- Directions:
Check each line of the entries for the string "surface". Report only how many lines have it.

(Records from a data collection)
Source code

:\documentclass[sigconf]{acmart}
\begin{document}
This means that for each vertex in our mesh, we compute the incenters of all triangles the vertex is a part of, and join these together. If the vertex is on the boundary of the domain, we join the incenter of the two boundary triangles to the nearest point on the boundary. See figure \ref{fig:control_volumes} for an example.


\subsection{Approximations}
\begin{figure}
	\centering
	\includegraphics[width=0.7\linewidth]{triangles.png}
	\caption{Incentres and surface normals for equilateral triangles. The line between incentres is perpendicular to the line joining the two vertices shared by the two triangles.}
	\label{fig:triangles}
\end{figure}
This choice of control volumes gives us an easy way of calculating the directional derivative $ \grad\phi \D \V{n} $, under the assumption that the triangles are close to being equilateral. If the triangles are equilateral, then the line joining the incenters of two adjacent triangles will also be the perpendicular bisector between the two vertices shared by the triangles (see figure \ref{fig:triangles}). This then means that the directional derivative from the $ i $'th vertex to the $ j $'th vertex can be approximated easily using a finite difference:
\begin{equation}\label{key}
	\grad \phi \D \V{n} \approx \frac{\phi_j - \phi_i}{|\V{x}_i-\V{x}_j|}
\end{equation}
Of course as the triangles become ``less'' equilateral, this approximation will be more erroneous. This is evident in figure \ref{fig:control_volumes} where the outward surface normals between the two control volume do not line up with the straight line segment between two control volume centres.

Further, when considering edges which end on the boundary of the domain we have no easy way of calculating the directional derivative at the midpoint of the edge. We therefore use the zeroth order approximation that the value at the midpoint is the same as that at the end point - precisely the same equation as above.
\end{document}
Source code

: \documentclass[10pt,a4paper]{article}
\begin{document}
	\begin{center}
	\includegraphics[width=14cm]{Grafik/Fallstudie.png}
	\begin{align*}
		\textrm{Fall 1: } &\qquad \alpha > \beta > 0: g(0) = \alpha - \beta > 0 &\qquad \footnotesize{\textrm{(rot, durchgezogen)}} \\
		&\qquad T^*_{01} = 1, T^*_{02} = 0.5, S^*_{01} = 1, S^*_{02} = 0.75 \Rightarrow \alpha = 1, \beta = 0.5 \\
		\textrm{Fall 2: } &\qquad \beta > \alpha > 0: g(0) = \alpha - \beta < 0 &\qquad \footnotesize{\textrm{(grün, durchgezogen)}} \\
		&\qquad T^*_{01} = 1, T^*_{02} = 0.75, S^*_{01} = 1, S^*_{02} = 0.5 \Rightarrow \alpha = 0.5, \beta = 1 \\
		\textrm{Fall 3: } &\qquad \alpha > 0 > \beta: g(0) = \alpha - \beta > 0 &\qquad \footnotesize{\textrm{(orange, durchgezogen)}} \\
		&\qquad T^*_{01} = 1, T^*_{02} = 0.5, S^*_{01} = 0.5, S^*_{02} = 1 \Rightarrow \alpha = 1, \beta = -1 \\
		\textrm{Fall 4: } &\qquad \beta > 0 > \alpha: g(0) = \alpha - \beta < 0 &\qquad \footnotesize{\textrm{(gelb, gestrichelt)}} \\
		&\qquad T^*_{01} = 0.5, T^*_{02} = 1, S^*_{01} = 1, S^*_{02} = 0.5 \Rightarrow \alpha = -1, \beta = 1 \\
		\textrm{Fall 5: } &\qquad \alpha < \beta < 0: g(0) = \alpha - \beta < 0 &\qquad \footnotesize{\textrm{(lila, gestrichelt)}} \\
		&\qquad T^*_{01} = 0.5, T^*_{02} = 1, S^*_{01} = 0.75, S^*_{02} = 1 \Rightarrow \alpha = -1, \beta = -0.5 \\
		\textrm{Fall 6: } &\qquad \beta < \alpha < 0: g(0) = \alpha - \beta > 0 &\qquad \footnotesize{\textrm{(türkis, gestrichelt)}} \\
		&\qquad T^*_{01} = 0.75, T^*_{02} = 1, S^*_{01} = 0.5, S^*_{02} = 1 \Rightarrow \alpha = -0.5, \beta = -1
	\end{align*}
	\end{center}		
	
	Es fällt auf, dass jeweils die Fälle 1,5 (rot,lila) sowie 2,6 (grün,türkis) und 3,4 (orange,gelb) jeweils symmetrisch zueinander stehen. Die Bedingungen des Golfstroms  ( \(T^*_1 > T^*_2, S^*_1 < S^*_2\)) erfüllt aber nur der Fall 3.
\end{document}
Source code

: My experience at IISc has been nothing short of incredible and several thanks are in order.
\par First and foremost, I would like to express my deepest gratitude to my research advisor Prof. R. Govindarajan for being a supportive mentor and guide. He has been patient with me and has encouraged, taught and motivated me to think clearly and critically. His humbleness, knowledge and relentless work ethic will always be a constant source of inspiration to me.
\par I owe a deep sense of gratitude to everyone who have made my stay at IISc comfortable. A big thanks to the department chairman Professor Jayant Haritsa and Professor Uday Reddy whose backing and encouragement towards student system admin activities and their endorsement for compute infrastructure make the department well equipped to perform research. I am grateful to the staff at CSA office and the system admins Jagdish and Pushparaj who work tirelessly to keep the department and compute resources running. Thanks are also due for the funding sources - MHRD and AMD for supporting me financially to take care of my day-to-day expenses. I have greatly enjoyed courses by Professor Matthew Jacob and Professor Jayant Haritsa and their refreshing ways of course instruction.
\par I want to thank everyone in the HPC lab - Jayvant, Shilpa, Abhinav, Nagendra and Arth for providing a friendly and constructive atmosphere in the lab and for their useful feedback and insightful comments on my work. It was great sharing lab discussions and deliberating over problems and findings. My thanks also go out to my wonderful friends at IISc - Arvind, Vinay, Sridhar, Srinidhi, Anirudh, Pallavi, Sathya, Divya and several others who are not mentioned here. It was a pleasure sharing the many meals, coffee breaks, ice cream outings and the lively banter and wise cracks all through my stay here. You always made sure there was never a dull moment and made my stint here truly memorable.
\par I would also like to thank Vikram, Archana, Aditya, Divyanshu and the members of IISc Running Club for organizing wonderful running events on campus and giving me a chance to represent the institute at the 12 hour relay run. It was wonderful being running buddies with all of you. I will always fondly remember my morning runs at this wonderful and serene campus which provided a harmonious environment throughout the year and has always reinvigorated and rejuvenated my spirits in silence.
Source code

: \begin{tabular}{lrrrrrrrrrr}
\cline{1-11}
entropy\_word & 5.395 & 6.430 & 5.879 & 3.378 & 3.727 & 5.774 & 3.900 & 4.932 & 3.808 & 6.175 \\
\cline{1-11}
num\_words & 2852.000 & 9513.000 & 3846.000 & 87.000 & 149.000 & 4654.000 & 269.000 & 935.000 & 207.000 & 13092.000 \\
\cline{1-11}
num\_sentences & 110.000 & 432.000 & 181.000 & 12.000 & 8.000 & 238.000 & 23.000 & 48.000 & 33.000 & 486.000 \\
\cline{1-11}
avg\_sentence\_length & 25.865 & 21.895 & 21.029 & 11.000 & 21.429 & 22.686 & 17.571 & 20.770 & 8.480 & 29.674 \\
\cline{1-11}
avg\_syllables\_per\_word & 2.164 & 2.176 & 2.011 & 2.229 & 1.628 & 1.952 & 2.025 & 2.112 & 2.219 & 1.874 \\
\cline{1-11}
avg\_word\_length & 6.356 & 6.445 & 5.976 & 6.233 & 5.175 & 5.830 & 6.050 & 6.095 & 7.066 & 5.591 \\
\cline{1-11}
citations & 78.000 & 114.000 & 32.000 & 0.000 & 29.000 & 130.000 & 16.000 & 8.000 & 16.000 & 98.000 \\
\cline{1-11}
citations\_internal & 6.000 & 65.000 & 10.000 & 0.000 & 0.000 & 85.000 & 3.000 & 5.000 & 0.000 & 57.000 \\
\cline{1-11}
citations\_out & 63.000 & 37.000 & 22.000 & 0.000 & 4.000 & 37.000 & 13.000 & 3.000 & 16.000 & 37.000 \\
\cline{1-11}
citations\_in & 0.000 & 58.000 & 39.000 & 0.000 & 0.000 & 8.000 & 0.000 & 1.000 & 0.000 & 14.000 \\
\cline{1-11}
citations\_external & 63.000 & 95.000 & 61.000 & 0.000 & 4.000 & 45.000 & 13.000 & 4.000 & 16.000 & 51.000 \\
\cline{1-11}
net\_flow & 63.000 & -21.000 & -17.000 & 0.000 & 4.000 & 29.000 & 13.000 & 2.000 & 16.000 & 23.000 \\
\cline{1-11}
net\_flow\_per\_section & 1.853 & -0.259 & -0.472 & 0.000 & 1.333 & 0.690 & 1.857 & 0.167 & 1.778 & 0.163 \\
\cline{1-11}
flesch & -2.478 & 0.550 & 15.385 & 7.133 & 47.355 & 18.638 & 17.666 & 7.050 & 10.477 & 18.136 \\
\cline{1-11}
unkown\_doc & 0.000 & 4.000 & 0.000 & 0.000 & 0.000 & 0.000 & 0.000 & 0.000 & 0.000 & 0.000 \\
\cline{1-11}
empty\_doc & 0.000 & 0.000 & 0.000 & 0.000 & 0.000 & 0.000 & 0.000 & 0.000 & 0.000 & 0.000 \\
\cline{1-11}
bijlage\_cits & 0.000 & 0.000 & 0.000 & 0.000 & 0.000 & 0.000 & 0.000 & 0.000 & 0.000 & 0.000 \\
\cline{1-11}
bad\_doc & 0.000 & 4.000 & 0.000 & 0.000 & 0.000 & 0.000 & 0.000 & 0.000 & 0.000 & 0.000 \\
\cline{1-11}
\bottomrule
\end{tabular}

- Expected output:
2